Mas, na medida em que as fronteiras hierárquicas entre pais e filhos foram-se desvanecendo, hoje, são os filhos quem, agora, esperam respeito de seus pais, pretendendo de tal maneira que respeitem as suas idéias, suas preferências e sua forma de agir e viver. E, além disso, que os pais os patrocinem no que necessitam para tal fim!
Os papéis se inverteram: agora são os pais que têm de agradar a seus filhos para “ganhá-los”, e não o inverso, como no passado.
Isso explica o esforço que fazem pais e mães para serem os melhores amigos e "tudo dar" a seus filhos.
Se o autoritarismo do passado encheu os filhos de medo de seus pais, a debilidade do presente os preenche de medo e menosprezo ao ver os pais tão débeis e perdidos como eles.
Se o autoritarismo suplanta, a permissividade sufoca!
Apenas uma atitude firme e respeitosa evitará o afogamento das novas gerações no descontrole e no tédio. À deriva, sem parâmetros, nem destino!”
Concluo eu: muitas obras de ficção, como filmes, textos e livros, usam a expressão “o ovo da serpente” como uma metáfora para a constatação de um mal em incubação!

21 novembro 2008

A greve do magistério e o X da questão

Falar sobre a relação “governo x magistério” se tornou uma cansativa repetição de constatações.
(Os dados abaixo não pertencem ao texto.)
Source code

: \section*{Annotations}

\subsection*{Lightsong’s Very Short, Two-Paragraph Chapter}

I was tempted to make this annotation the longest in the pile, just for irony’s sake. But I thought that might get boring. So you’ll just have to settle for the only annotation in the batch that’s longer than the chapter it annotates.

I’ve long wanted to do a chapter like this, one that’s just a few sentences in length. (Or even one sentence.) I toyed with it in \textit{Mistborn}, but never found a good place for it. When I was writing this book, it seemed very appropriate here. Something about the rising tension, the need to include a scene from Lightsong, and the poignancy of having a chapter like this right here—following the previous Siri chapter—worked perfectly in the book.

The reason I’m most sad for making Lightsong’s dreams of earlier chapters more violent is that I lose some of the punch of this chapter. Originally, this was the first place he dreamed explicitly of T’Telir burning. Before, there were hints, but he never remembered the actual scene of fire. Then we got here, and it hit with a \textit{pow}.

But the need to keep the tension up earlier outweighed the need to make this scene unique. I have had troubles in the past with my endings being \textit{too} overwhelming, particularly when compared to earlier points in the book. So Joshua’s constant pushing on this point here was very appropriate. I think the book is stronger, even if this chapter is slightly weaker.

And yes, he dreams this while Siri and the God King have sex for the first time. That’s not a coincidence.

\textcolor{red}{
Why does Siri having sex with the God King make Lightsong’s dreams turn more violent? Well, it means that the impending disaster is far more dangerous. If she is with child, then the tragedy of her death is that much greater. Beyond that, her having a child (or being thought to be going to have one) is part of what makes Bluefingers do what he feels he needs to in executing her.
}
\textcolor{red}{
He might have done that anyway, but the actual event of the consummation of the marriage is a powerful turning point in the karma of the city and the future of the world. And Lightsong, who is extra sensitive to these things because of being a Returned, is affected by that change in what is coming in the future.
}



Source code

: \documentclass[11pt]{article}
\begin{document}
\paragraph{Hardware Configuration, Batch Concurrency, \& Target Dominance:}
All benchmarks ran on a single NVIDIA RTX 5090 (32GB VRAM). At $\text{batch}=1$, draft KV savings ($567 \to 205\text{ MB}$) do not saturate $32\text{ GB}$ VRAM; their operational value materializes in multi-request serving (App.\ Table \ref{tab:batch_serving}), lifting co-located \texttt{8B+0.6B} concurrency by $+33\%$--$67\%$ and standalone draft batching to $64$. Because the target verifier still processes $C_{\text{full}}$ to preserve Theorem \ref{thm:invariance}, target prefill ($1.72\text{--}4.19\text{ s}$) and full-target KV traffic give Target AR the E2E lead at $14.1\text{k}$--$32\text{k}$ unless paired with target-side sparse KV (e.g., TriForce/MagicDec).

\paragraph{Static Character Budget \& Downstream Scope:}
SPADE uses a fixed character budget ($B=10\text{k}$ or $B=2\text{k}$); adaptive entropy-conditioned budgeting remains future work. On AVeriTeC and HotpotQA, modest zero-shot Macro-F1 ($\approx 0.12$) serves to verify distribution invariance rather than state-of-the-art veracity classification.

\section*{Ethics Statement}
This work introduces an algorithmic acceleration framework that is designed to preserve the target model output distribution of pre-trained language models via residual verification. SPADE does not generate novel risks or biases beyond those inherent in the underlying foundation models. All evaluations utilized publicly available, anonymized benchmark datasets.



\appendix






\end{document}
Cansativa repetição porque não decorrem as medidas saneadoras e definitivas.
Basicamente assentada sobre questões salariais, a crise (permanente) revela a perda de controle sobre este contingente humano e suas perspectivas profissionais.
Enquanto os professores reclamam melhor tratamento salarial, correspondente à importância de suas funções, os sucessivos governos têm esgrimado com as históricas dificuldades financeiras estruturais.
Mas os governos vão além: atribuem à categoria a falta de dedicação, desídia, desvios de função, entre outros lapsos de conduta, a exemplo de partidarização do CPERS.
Porém, ainda que verdadeiras tais afirmativas, e disseminado na opinião pública o desgaste do professorado, entendo que o responsável principal ainda é o “patrão”, no caso específico, o governo.
Mas, então, por que o desgaste é maior entre o professorado? Por que se reclama mais dos professores do que dos governos? Por que não há uma grave crise social a cada greve?
O que impede a adesão/apoio de outros setores social e economicamente representativos? Por que, afinal, há uma profunda indiferença diante dessa grave e não resolvida questão pública?
A resposta que encontro para essas perguntas passa por uma compreensão capitalista de nossos papéis sociais. O que é isto?
Explico: nas greves e interrupções de outras categorias profissionais, com prejuízos materiais e financeiros da sociedade passíveis de medição e de conversão em moeda, a solidariedade advinda (ou a revolta social) sempre é rápida, contundente e eficaz.
Sim, e daí? Daí que greves na área da educação produzirão resultados somente constatáveis após anos. Após pesquisas e medições que apurem que em determinada época houve uma queda no nível de desempenho escolar. Enfim, um evidente período de retrocesso e prejuízo educacional!
Isso ocorre porque educação não produz resultados imediatos, não produz peças passíveis de quantificação no final da linha de produção.
Educação trabalha com crianças e adolescentes, “produz” operários, médicos, professores, advogados, músicos e filósofos. “Produz” gente!
O desafio da sociedade e do governo consiste na recuperação do sentido histórico e original do magistério escolar, e na garantia aos professores de realização na profissão.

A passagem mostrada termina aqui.